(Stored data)
# # #

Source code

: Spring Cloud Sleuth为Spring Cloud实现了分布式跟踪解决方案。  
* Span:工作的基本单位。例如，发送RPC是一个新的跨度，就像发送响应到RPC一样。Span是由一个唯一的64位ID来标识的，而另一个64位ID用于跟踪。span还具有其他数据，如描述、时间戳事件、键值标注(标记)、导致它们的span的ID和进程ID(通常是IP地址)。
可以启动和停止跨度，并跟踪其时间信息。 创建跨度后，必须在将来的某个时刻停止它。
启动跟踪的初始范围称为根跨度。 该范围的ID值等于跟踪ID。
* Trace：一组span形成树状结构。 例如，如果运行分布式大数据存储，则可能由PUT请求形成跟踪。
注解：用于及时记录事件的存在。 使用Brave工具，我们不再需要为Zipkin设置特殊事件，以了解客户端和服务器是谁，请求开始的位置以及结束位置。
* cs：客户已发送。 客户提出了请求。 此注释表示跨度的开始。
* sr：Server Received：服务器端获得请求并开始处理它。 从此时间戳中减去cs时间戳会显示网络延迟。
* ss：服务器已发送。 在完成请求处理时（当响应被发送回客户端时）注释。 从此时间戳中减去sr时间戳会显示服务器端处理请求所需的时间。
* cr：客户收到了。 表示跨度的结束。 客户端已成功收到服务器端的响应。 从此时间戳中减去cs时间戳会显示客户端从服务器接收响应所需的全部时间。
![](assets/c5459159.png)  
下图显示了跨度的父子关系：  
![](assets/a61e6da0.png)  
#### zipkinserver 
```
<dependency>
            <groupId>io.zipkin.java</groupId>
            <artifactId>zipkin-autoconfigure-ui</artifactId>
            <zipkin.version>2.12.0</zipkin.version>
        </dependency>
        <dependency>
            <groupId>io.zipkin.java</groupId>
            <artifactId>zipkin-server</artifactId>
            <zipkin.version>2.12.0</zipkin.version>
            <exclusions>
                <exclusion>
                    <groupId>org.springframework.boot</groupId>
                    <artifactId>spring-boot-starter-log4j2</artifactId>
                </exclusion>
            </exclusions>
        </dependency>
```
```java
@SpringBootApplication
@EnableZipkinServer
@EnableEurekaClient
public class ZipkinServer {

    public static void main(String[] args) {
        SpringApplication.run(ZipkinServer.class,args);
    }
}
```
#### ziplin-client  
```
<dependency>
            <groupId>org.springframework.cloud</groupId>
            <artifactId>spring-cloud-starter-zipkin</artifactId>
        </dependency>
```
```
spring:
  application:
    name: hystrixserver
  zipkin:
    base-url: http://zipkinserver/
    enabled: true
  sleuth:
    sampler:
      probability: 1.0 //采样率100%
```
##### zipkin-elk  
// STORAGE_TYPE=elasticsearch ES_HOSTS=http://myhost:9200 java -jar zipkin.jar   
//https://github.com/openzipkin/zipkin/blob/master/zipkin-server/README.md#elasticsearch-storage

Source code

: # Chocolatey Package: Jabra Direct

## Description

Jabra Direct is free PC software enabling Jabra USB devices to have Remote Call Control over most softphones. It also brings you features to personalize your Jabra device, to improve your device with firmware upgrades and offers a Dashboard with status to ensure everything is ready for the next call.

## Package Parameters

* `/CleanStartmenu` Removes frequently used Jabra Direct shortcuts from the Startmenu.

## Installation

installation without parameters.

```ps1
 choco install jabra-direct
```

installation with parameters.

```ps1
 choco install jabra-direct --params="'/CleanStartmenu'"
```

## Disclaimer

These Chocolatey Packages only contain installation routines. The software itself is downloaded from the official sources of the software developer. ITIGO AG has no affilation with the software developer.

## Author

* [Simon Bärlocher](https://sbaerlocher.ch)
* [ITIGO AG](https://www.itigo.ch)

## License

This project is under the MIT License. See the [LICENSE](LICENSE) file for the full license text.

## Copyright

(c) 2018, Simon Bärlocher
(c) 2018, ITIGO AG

# # #

▶ Work to be completed
Output each of the records exactly as it stands above.

▶ Output of the exercise
Source code

: Spring Cloud Sleuth为Spring Cloud实现了分布式跟踪解决方案。  
* Span:工作的基本单位。例如，发送RPC是一个新的跨度，就像发送响应到RPC一样。Span是由一个唯一的64位ID来标识的，而另一个64位ID用于跟踪。span还具有其他数据，如描述、时间戳事件、键值标注(标记)、导致它们的span的ID和进程ID(通常是IP地址)。
可以启动和停止跨度，并跟踪其时间信息。 创建跨度后，必须在将来的某个时刻停止它。
启动跟踪的初始范围称为根跨度。 该范围的ID值等于跟踪ID。
* Trace：一组span形成树状结构。 例如，如果运行分布式大数据存储，则可能由PUT请求形成跟踪。
注解：用于及时记录事件的存在。 使用Brave工具，我们不再需要为Zipkin设置特殊事件，以了解客户端和服务器是谁，请求开始的位置以及结束位置。
* cs：客户已发送。 客户提出了请求。 此注释表示跨度的开始。
* sr：Server Received：服务器端获得请求并开始处理它。 从此时间戳中减去cs时间戳会显示网络延迟。
* ss：服务器已发送。 在完成请求处理时（当响应被发送回客户端时）注释。 从此时间戳中减去sr时间戳会显示服务器端处理请求所需的时间。
* cr：客户收到了。 表示跨度的结束。 客户端已成功收到服务器端的响应。 从此时间戳中减去cs时间戳会显示客户端从服务器接收响应所需的全部时间。
![](assets/c5459159.png)  
下图显示了跨度的父子关系：  
![](assets/a61e6da0.png)  
#### zipkinserver 
```
<dependency>
            <groupId>io.zipkin.java</groupId>
            <artifactId>zipkin-autoconfigure-ui</artifactId>
            <zipkin.version>2.12.0</zipkin.version>
        </dependency>
        <dependency>
            <groupId>io.zipkin.java</groupId>
            <artifactId>zipkin-server</artifactId>
            <zipkin.version>2.12.0</zipkin.version>
            <exclusions>
                <exclusion>
                    <groupId>org.springframework.boot</groupId>
                    <artifactId>spring-boot-starter-log4j2</artifactId>
                </exclusion>
            </exclusions>
        </dependency>
```
```java
@SpringBootApplication
@EnableZipkinServer
@EnableEurekaClient
public class ZipkinServer {

    public static void main(String[] args) {
        SpringApplication.run(ZipkinServer.class,args);
    }
}
```
#### ziplin-client  
```
<dependency>
            <groupId>org.springframework.cloud</groupId>
            <artifactId>spring-cloud-starter-zipkin</artifactId>
        </dependency>
```
```
spring:
  application:
    name: hystrixserver
  zipkin:
    base-url: http://zipkinserver/
    enabled: true
  sleuth:
    sampler:
      probability: 1.0 //采样率100%
```
##### zipkin-elk  
// STORAGE_TYPE=elasticsearch ES_HOSTS=http://myhost:9200 java -jar zipkin.jar   
//https://github.com/openzipkin/zipkin/blob/master/zipkin-server/README.md#elasticsearch-storage

Source code

: # Chocolatey Package: Jabra Direct

## Description

Jabra Direct is free PC software enabling Jabra USB devices to have Remote Call Control over most softphones. It also brings you features to personalize your Jabra device, to improve your device with firmware upgrades and offers a Dashboard with status to ensure everything is ready for the next call.

## Package Parameters

* `/CleanStartmenu` Removes frequently used Jabra Direct shortcuts from the Startmenu.

## Installation

installation without parameters.

```ps1
 choco install jabra-direct
```

installation with parameters.

```ps1
 choco install jabra-direct --params="'/CleanStartmenu'"
```

## Disclaimer

These Chocolatey Packages only contain installation routines. The software itself is downloaded from the official sources of the software developer. ITIGO AG has no affilation with the software developer.

## Author

* [Simon Bärlocher](https://sbaerlocher.ch)
* [ITIGO AG](https://www.itigo.ch)

## License

This project is under the MIT License. See the [LICENSE](LICENSE) file for the full license text.

## Copyright

(c) 2018, Simon Bärlocher
(c) 2018, ITIGO AG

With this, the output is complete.